The expected output is exactly the lines below, starting at the line with "- As soon as" and ending at the line with "- Then you can continue", both included; no other line belongs in it.

┏━━

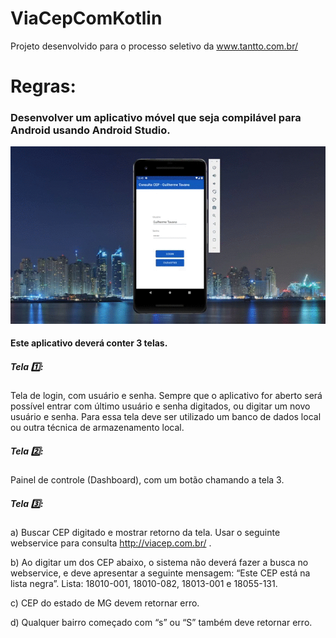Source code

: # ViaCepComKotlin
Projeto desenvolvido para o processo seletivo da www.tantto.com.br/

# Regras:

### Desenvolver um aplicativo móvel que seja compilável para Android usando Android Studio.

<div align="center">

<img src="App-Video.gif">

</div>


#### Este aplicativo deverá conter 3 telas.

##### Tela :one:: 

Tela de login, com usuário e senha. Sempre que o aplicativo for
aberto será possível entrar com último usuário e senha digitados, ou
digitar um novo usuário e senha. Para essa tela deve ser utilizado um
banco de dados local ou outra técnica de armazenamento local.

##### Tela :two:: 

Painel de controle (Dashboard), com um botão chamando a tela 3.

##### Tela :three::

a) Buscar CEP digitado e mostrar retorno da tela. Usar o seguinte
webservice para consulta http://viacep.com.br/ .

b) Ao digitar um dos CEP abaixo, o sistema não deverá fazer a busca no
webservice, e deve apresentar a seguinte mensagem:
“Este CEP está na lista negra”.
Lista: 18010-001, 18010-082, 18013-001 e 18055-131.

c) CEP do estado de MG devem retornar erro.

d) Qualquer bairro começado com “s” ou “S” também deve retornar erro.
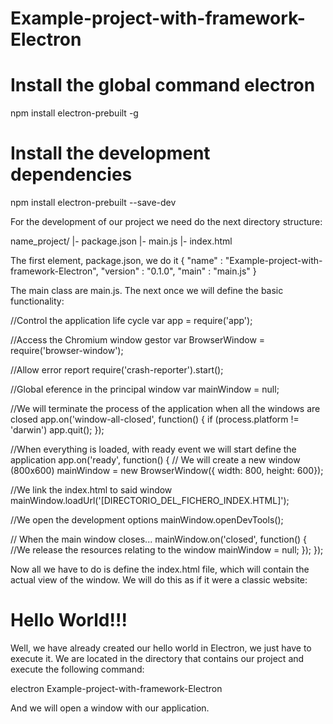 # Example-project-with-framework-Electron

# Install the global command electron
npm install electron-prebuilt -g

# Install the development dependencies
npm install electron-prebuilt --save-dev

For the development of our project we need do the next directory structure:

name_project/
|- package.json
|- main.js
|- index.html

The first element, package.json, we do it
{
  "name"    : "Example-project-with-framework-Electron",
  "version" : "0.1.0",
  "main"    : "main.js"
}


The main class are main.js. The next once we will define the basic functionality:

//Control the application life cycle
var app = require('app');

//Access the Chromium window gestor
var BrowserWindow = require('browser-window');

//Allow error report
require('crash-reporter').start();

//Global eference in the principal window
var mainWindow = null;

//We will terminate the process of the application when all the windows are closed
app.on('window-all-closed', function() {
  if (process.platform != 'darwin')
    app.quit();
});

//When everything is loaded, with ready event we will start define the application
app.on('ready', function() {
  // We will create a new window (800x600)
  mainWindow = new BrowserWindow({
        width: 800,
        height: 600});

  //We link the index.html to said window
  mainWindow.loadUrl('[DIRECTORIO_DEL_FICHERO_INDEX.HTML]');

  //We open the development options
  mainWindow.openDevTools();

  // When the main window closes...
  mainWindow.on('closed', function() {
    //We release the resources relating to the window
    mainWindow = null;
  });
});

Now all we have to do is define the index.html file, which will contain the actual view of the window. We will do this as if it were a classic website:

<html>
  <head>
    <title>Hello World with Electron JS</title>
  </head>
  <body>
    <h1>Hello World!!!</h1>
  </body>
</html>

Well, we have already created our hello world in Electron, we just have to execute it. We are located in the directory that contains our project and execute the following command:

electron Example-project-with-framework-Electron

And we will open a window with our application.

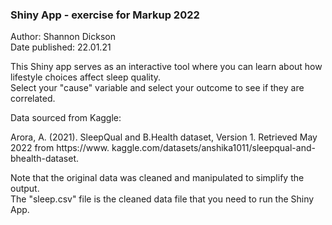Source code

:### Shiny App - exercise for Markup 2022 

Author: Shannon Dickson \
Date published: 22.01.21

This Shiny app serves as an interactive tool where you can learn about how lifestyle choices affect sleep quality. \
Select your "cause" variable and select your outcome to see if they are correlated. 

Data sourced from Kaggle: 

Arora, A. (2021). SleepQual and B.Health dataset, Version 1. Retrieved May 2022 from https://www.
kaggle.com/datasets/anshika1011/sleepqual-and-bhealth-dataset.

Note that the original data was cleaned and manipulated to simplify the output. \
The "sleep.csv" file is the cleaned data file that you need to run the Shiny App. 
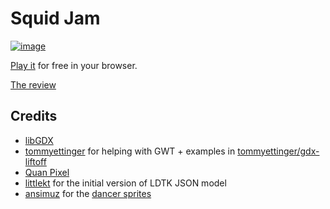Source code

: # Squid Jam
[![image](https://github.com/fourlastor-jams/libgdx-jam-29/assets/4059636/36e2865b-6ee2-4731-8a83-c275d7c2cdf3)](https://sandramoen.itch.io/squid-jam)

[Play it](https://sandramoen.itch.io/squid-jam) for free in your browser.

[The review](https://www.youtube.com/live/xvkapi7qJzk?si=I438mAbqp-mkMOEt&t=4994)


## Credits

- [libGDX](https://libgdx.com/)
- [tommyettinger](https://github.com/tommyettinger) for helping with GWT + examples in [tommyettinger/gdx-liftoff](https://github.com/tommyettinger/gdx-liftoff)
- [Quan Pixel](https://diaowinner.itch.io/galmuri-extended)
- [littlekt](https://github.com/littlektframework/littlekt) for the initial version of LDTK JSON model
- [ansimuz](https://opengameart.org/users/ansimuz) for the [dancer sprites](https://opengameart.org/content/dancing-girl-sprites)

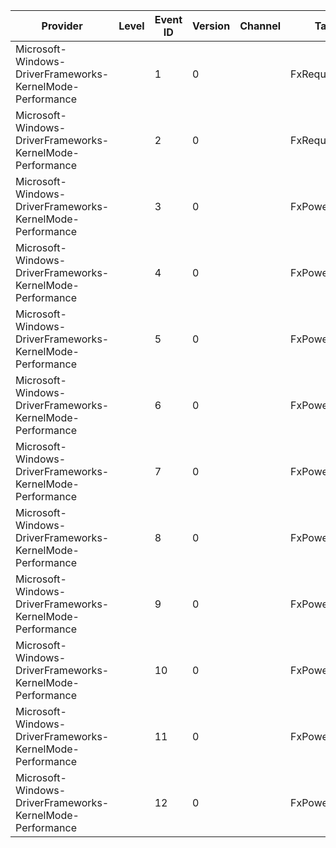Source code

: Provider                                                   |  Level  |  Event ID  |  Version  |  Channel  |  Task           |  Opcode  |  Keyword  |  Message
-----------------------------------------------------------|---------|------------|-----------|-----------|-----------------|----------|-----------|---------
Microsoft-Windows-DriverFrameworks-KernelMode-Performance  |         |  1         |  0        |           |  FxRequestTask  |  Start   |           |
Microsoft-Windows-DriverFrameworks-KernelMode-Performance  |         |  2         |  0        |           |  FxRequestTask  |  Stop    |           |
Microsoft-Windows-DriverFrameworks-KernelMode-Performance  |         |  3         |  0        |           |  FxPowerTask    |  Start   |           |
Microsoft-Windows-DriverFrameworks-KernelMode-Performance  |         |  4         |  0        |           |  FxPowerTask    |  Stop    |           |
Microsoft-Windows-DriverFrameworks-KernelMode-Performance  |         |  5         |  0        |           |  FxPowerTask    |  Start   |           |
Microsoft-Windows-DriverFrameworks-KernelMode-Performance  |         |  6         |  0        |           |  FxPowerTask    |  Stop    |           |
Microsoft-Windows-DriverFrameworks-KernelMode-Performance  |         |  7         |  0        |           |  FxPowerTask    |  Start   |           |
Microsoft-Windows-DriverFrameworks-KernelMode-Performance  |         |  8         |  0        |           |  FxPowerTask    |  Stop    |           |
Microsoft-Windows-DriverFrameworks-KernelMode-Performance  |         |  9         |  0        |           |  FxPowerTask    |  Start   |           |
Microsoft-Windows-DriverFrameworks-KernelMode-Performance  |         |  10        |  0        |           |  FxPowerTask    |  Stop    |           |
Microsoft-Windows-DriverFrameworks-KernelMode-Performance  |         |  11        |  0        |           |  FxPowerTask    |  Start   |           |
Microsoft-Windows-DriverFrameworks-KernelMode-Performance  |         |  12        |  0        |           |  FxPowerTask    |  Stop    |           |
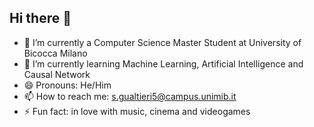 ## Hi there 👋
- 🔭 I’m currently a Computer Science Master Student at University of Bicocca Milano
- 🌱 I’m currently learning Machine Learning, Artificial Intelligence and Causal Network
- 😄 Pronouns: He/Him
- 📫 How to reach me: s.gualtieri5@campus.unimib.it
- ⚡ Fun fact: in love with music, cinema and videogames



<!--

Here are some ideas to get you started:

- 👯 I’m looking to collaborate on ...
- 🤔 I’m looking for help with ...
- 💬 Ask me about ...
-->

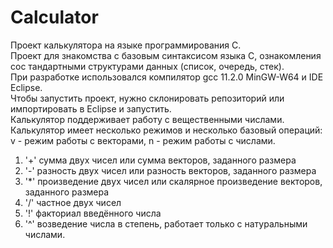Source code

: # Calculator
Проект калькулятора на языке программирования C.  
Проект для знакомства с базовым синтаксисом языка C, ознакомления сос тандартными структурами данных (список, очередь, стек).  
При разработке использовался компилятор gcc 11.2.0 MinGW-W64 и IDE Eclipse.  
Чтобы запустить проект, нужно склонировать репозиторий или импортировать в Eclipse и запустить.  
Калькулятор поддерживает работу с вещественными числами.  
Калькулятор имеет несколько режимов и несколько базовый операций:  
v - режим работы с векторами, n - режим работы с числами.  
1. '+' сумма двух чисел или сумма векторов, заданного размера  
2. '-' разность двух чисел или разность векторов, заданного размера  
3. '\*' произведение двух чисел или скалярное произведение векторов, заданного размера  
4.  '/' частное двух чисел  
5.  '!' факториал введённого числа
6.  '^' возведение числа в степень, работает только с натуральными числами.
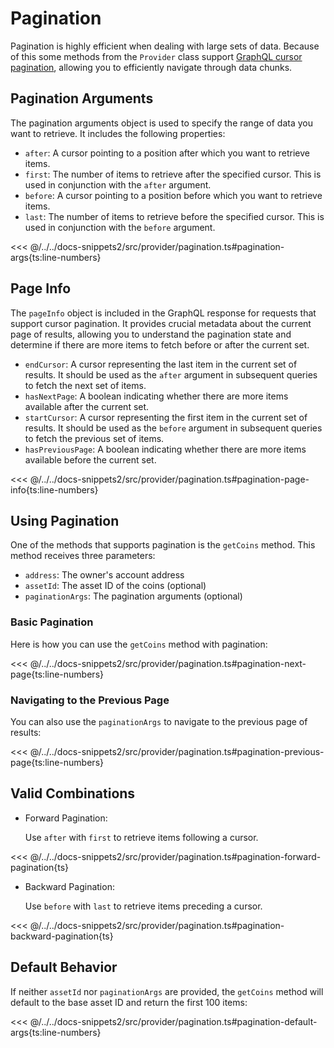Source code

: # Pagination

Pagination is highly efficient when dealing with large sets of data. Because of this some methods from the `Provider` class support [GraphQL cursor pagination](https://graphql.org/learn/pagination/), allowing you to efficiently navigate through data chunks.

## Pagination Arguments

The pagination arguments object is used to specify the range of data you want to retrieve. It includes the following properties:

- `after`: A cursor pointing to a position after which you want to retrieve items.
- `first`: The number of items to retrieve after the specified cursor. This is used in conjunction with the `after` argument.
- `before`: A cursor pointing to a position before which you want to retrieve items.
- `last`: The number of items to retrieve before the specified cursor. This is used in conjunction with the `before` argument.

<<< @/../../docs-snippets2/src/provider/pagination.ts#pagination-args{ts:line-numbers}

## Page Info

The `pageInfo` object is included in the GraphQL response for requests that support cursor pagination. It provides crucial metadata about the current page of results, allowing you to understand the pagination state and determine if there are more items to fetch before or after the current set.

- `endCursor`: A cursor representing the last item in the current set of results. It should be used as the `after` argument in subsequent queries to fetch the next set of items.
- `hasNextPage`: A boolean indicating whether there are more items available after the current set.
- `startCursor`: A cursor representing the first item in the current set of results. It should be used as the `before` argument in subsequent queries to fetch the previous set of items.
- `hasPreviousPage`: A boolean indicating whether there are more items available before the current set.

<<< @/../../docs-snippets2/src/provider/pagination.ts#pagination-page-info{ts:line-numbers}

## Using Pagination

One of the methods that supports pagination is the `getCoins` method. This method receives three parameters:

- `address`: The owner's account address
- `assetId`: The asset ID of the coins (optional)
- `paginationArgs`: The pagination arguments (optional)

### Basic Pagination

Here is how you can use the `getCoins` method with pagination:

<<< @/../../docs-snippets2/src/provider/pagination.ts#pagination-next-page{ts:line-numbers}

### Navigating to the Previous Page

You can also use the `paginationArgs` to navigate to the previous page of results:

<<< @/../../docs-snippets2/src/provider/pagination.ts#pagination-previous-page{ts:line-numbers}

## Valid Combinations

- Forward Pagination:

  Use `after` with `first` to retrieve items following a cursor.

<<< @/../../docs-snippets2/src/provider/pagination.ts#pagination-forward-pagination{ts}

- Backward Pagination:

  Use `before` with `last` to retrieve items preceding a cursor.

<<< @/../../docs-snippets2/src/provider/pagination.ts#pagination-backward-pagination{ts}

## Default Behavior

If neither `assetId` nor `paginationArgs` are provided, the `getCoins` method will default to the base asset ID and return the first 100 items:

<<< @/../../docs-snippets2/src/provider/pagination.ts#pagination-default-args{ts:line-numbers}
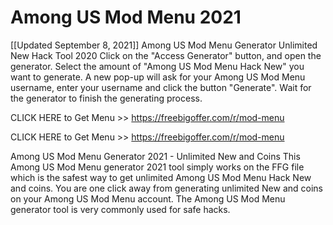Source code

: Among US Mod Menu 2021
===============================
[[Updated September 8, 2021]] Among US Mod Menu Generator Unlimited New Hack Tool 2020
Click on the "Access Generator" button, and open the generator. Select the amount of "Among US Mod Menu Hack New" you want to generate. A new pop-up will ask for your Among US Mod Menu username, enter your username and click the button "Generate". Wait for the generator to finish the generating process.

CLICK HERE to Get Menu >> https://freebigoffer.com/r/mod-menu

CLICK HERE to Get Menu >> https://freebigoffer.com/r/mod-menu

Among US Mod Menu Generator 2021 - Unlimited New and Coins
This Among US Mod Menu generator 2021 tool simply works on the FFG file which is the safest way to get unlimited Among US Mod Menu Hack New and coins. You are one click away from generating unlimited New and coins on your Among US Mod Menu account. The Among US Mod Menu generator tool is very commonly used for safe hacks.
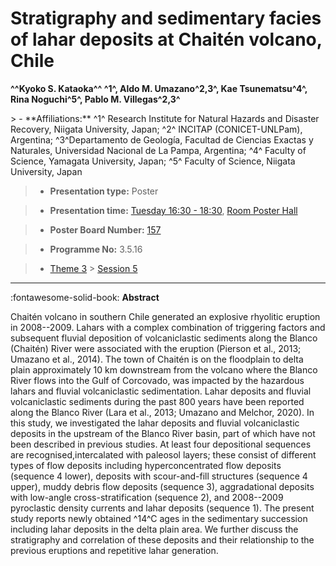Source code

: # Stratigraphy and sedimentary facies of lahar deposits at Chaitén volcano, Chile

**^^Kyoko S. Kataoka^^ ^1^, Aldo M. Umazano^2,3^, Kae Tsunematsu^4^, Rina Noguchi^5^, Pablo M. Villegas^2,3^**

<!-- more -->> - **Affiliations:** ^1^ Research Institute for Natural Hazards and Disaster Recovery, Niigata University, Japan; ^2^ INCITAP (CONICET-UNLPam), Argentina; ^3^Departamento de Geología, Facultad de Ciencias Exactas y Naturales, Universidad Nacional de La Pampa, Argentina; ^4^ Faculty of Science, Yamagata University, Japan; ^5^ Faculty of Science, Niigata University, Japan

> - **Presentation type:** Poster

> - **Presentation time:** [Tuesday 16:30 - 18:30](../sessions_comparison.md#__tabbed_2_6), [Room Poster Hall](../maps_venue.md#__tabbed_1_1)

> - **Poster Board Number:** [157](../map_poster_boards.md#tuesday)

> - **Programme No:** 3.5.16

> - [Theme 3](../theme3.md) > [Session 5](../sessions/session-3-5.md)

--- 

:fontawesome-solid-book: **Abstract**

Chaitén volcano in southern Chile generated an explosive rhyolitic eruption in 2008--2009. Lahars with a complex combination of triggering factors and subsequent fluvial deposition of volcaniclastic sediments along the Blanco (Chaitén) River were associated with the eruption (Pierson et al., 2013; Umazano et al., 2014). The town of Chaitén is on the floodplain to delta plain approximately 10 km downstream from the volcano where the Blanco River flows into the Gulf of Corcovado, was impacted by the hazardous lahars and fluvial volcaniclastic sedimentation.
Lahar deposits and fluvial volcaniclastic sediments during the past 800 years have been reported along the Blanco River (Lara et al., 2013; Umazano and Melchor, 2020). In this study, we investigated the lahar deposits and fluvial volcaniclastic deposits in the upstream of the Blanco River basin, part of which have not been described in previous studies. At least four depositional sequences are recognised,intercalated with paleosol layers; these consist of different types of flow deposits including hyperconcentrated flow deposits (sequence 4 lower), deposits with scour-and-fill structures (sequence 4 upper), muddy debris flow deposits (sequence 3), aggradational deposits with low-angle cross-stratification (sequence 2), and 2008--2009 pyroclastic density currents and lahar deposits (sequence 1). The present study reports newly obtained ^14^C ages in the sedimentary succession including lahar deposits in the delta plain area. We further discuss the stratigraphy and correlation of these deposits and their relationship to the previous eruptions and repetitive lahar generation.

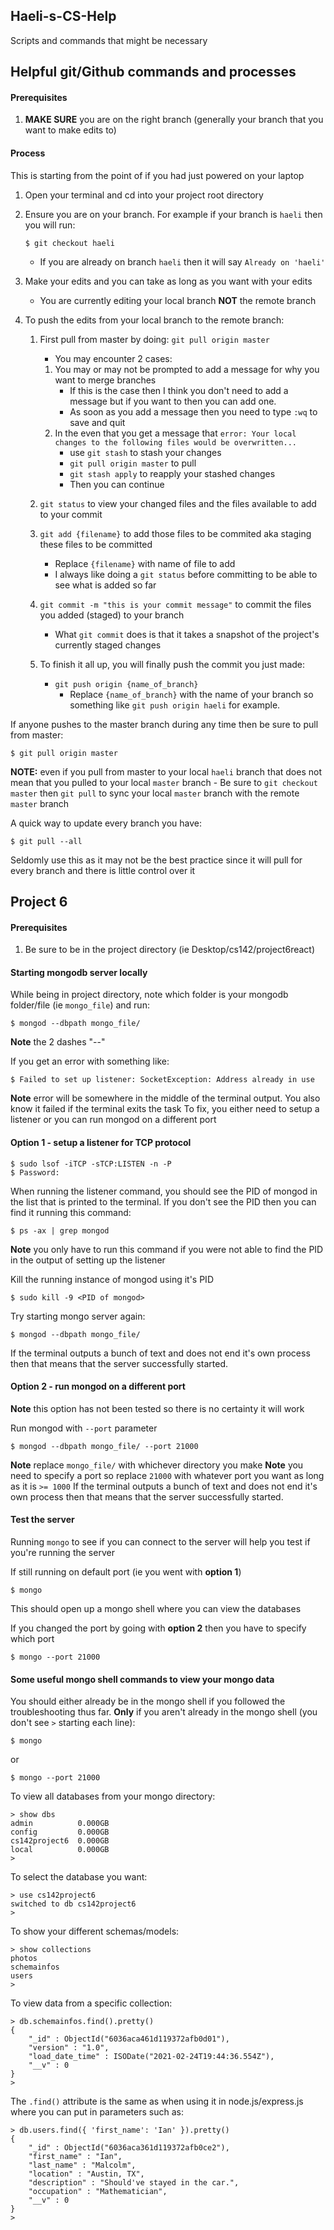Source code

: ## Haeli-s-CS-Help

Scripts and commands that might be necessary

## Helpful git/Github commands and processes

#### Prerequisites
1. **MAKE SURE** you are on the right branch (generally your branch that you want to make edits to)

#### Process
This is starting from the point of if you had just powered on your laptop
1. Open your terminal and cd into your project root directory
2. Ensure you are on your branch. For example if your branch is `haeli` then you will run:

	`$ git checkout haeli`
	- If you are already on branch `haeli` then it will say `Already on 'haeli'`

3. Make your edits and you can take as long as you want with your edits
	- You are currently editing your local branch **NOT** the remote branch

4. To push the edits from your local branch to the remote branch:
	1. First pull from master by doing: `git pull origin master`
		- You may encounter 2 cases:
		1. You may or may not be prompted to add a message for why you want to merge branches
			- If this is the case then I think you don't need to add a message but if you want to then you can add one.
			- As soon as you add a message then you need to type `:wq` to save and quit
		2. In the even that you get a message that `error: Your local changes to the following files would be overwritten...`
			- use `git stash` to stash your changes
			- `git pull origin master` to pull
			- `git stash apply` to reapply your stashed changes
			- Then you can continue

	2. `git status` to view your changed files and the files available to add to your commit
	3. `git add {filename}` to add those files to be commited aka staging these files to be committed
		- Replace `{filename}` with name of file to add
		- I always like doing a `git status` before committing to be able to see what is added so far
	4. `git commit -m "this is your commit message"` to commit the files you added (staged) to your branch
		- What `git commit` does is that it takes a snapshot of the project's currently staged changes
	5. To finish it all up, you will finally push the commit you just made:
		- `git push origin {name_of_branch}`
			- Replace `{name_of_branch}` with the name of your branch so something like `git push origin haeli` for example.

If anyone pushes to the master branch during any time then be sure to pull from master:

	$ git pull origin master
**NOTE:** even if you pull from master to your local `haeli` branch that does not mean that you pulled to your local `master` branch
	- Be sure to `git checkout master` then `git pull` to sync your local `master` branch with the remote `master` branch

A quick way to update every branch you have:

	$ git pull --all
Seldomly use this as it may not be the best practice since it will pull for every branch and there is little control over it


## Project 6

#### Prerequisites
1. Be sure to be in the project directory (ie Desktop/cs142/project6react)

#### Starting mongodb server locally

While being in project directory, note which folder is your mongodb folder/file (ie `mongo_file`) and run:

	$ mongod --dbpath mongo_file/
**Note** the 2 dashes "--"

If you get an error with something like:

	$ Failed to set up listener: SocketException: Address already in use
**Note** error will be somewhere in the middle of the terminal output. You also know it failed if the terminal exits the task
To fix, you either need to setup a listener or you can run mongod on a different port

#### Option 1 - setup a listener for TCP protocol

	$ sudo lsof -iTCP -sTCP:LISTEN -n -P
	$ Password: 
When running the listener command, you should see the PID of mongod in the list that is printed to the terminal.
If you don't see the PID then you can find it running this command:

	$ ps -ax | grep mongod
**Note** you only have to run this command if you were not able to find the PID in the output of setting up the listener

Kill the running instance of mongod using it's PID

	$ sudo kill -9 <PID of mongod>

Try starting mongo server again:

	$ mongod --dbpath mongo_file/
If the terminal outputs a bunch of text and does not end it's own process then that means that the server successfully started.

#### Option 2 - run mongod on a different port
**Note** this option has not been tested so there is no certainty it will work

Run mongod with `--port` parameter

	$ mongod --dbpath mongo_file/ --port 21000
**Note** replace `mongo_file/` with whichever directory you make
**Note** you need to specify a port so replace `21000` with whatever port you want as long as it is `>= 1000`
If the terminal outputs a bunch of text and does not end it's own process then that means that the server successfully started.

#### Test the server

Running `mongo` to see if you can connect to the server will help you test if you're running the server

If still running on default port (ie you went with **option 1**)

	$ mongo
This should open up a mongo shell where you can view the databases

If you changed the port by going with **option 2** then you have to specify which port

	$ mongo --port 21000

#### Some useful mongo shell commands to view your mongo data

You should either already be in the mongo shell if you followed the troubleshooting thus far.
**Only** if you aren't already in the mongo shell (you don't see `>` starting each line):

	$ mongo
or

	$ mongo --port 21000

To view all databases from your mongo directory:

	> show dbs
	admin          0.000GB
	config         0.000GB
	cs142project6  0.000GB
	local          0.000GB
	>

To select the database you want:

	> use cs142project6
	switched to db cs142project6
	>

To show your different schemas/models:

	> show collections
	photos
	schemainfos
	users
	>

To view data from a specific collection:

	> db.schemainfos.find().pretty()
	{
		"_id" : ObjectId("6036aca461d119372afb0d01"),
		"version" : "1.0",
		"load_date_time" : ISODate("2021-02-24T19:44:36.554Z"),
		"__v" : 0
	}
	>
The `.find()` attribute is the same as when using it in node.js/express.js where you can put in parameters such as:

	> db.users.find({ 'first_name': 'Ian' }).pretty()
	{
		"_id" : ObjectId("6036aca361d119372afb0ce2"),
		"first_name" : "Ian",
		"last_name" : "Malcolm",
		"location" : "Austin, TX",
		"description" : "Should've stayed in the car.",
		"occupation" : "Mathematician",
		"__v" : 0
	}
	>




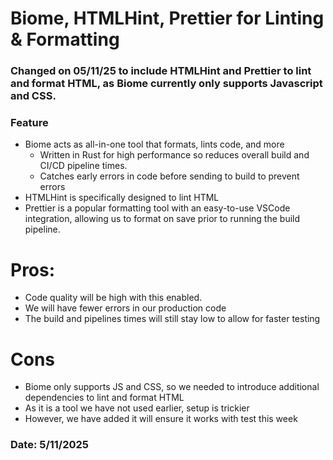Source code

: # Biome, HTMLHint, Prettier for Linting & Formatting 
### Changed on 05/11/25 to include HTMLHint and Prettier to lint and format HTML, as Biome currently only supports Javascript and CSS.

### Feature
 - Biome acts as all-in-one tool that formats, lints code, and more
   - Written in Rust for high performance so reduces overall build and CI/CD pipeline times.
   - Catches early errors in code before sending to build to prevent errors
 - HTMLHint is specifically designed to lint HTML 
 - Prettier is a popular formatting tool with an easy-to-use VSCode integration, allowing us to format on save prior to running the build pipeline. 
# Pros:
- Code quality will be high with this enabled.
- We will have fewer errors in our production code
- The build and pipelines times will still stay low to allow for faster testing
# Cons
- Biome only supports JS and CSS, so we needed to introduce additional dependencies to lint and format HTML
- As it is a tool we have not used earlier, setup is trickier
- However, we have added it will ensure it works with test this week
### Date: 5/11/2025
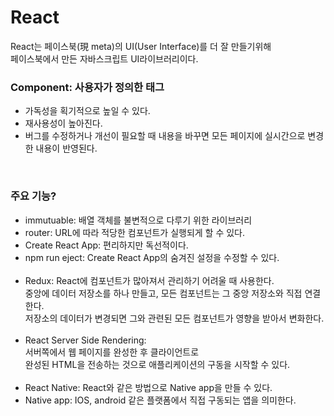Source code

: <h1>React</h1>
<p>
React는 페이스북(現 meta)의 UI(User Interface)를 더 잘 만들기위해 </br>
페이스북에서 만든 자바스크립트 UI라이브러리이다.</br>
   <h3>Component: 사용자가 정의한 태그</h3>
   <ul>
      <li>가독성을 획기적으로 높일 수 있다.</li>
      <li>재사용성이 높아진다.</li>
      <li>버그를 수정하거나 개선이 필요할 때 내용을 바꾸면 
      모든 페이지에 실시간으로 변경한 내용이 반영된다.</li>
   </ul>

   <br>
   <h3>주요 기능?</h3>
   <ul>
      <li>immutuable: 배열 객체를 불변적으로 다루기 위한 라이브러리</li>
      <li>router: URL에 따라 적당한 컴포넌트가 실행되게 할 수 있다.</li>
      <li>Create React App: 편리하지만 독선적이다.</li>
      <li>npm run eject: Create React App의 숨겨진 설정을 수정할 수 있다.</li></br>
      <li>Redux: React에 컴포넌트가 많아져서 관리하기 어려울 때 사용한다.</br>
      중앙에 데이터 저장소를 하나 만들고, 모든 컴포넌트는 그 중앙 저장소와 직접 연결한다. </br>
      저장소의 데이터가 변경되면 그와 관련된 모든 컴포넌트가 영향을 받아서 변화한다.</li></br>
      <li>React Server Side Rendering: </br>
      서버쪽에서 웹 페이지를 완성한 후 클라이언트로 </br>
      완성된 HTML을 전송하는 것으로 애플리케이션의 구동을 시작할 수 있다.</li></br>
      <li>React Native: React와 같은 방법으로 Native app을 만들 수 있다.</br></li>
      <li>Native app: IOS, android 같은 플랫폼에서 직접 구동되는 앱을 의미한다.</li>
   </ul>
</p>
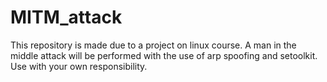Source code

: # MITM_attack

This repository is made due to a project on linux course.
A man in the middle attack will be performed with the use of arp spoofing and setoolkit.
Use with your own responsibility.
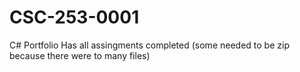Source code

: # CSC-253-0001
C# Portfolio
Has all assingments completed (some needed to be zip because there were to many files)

┗━━

*Response to this task:*
			- As soon as you add a message then you need to type `:wq` to save and quit
		2. In the even that you get a message that `error: Your local changes to the following files would be overwritten...`
			- use `git stash` to stash your changes
			- `git pull origin master` to pull
			- `git stash apply` to reapply your stashed changes
			- Then you can continue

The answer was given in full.